[prev in list] [next in list] [prev in thread] [next in thread] 

List:       perl-xml
Subject:    Re: Perl.exe Application Error with Expat and UTF-8
From:       Roger Perttu <roger.perttu () easit ! se>
Date:       2001-03-17 1:43:11
[Download RAW message or body]

I think I might have solved it.

When I open my original UTF-8 XML file in Windows 2000 Notepad and saves 
the file again as UTF-8 three bytes are added to the beginnig of the 
file. If I use this code fragment the program does't crash:

   open(DSML, $optctl{In}) or die "Couldn't open file: $optctl{In}";
   binmode DSML;    #, ":utf8";
  
   my $temp;
   read(DSML, $temp, 3);
   print $temp, "\n";
  
   $parser->parse(*DSML);
   close(DSML);

I suppose that there is purpose for that binmode FILEHANDLE, ":utf8" 
from Perl 5.6.1 (no it doesn't work in ActivState 623)

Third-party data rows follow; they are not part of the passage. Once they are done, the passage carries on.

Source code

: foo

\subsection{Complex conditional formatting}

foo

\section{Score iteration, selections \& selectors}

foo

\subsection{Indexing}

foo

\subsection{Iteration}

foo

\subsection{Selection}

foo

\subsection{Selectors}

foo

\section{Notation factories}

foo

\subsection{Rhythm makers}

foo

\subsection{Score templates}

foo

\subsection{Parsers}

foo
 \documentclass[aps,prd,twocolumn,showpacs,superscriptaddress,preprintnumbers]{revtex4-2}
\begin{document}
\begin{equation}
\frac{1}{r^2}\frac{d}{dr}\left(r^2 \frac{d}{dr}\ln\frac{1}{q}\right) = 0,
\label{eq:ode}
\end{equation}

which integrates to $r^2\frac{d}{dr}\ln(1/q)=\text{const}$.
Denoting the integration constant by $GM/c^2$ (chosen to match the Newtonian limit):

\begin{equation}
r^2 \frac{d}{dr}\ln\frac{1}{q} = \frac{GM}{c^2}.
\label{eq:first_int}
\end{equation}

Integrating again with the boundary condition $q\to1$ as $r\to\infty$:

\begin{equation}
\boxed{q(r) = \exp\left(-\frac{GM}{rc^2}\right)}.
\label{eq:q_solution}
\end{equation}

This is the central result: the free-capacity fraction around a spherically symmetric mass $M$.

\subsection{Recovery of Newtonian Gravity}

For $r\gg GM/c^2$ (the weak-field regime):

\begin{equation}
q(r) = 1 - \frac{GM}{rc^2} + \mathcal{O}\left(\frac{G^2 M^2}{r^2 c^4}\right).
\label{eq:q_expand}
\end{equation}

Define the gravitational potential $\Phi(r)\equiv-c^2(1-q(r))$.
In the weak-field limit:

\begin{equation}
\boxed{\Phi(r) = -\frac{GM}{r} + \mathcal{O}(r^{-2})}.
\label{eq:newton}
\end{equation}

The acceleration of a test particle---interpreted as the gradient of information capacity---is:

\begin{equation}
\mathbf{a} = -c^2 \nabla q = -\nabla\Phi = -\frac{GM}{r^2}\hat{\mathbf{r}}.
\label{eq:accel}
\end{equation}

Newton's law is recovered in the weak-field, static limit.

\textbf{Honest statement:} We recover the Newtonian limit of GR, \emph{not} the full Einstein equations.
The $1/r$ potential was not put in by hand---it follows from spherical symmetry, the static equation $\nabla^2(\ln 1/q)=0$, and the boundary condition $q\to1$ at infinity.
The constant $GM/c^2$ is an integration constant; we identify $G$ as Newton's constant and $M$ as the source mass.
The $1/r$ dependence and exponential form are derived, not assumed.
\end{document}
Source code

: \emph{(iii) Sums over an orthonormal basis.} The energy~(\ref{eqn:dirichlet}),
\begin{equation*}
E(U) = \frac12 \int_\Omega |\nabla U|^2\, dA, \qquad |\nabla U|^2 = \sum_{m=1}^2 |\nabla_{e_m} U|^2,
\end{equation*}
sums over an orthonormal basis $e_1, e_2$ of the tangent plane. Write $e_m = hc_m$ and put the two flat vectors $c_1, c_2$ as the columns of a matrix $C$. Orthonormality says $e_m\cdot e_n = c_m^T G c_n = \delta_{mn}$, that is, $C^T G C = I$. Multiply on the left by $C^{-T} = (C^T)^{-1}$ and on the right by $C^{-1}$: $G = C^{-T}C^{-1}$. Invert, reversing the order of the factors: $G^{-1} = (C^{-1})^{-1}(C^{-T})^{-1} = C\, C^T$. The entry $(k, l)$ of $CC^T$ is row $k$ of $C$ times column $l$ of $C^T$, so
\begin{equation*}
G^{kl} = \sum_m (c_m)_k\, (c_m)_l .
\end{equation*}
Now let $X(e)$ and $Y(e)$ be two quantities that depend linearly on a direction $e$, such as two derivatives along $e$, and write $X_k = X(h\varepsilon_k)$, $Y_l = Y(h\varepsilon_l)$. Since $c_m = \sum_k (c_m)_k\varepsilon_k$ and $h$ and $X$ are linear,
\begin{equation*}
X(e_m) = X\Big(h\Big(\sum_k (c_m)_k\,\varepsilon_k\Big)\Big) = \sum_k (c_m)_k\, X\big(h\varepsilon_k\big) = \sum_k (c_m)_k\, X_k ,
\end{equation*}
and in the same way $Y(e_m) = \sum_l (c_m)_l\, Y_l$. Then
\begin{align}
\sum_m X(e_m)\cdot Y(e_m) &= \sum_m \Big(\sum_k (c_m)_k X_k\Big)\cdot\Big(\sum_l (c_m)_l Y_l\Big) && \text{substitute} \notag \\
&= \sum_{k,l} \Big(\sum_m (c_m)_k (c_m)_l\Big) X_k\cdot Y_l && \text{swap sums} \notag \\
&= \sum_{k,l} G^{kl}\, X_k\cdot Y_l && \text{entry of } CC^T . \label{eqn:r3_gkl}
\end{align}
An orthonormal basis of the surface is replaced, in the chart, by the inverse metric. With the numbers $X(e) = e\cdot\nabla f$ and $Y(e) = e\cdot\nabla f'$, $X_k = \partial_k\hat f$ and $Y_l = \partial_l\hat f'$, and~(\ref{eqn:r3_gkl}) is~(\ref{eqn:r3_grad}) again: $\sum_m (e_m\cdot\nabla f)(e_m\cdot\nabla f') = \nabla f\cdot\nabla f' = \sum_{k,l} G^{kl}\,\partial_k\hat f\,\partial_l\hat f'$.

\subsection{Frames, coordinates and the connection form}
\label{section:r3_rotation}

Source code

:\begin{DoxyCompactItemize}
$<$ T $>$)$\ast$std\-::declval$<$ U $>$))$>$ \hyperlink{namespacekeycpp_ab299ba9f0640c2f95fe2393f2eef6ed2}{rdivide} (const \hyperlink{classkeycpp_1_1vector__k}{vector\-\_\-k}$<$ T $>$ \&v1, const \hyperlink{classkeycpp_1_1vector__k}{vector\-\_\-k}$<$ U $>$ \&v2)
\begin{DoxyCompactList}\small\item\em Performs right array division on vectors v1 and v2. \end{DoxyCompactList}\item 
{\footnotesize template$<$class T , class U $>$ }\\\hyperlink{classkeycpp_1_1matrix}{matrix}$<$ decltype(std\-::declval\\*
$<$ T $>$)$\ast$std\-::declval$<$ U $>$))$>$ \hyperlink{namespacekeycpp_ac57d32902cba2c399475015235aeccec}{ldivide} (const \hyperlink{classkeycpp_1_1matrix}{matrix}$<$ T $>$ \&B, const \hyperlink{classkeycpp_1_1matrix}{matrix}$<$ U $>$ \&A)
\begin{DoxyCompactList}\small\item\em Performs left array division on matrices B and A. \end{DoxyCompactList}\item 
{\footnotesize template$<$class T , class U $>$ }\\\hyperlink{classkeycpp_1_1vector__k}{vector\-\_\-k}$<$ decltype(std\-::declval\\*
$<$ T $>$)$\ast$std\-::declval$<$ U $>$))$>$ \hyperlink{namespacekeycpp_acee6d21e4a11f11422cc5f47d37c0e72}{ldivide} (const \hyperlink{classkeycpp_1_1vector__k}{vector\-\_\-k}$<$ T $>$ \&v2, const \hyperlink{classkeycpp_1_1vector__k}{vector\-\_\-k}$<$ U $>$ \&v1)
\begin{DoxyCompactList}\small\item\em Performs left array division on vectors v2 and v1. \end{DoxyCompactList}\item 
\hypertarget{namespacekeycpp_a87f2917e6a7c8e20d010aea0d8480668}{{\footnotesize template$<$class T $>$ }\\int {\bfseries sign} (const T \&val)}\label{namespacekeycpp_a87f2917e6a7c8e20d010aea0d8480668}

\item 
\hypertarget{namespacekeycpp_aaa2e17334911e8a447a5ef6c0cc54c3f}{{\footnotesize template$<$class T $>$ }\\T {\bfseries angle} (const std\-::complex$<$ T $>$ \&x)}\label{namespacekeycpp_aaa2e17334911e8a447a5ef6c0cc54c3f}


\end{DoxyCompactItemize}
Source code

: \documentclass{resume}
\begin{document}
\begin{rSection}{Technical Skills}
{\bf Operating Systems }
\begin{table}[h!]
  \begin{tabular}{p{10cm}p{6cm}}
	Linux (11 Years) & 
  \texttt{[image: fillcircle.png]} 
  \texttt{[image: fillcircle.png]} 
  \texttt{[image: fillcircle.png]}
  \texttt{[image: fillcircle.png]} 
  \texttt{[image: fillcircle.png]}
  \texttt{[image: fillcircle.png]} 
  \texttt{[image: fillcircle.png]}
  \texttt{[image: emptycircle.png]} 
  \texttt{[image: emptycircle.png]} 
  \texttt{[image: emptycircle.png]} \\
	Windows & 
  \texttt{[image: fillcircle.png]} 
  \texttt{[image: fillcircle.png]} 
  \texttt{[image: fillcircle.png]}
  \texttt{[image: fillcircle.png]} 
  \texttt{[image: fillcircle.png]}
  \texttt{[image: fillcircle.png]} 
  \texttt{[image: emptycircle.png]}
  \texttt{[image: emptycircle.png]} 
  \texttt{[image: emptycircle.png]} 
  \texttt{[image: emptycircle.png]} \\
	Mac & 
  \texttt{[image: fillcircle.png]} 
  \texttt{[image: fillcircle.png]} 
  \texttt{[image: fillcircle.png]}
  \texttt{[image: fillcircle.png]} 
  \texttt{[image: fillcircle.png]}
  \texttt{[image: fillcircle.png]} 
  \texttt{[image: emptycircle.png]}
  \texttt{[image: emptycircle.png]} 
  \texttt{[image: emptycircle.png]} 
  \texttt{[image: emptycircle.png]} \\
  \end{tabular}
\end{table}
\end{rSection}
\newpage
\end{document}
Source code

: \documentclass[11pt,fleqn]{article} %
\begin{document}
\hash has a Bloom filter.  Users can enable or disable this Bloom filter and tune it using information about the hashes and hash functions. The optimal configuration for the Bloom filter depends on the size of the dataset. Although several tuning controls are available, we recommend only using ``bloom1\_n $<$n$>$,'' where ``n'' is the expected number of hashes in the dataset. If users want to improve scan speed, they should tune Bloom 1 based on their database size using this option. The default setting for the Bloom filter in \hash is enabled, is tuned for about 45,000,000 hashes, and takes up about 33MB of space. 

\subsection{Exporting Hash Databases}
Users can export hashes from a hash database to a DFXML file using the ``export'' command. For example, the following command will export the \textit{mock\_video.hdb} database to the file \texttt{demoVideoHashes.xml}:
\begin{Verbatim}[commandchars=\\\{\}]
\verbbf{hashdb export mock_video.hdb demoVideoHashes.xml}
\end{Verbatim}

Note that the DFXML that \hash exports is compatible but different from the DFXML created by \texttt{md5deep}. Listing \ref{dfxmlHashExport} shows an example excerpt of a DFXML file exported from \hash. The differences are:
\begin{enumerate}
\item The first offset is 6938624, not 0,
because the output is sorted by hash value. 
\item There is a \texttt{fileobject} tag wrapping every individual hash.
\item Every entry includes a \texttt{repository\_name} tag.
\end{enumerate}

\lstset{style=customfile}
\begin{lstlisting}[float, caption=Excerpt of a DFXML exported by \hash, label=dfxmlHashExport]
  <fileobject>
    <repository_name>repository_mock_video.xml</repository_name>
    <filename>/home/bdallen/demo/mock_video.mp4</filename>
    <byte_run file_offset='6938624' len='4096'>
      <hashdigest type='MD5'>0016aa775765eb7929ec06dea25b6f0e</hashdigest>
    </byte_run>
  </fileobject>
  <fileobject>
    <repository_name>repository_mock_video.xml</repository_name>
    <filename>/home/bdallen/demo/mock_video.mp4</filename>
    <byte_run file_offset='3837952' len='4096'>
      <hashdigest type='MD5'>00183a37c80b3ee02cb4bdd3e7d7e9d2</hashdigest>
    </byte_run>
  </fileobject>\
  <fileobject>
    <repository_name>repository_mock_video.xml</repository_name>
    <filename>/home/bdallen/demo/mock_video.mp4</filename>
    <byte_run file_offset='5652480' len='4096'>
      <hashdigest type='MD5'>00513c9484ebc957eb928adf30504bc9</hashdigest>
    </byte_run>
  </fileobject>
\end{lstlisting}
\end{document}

Anyway It's half past two in the night now so I'm going to bed. I'll 
explore the intricacies of UTF-8 on Monday.

/Roger P

Roger Perttu wrote:

> Hi all!
> 
> I tought that Perl and Expat was rock solid. I have written a simple  
> script that will read a XML-file (DSML) containing information about 
> MS  Exchange mailboxes and store it in a database. I'm using 
> ActiveState  Perl 623 on Windows 2000 Server sp1 for this task. My 
> program appears to  work if the input file format is in Windows ANSI 
> or UTF-16 text. If  I  use UTF-8 Perl will crash on two out of two 
> different machines (See  script and input at the end of this mail).
> 
> When I run the program I get the nice Windows Application Error:
> The instruction at xxx referenced memory at yyy. The memory could not 
> be  read.
> 
> Starting the VC++ debugger gives me:
> Unhandled exception in Perl.exe (EXPAT.DLL): 0x0000005: Access Violation.
> 
> I have searched Deja/google with no luck. Am I doing some newbie 
> error?  I suppose I can use UTF-16 as a workaround but the input file 
> will  contain thousands of users. It seems stupid to read the file 
> using  standard I/O, write it back to disk as UTF-16 and then read it 
> all back  again for Expat.
> 
> Can anyone shed any light on this ?
> 
> /Roger P
> 
> The (almost) minimal script with wich I could reproduce the error is:
> 
> use strict;
> use Getopt::Long;
> #use DBI;
> use XML::Parser::Expat;
> #use Data::Dumper;
> 
> my %optctl = ();
> 
> GetOptions(\%optctl, "In=s", "Server=s", "Database=s", "User=s",  
> "Password:s", "LogFile:s");
> 
> my $parser = new XML::Parser::Expat(
>   ErrorContext => 2,
>   Namespaces => 1,
>   ProtocolEncoding => 'UTF-8',    # Remember to change binmode DSML too
> ); # UTF-8, ISO-8859-1, UTF-16, US-ASCII
> 
> open(DSML, $optctl{In}) or die "Couldn't open file: $optctl{In}";
> #binmode DSML, ":utf8";
> 
> $parser->parse(*DSML);
> close(DSML);
> 
> 
> This is the input file saved as UTF-8 from Notepad:
> 
> <?xml version="1.0" encoding="UTF-8"?>
> <dsml:dsml xmlns:dsml="http://www.dsml.org/DSML">
>   <dsml:directory-entries>
>   </dsml:directory-entries>
> </dsml:dsml>
> 
> _______________________________________________
> Perl-XML mailing list
> Perl-XML@listserv.ActiveState.com
> http://listserv.ActiveState.com/mailman/listinfo/perl-xml
> 
> 

_______________________________________________
Perl-XML mailing list
Perl-XML@listserv.ActiveState.com
http://listserv.ActiveState.com/mailman/listinfo/perl-xml

[prev in list] [next in list] [prev in thread] [next in thread] 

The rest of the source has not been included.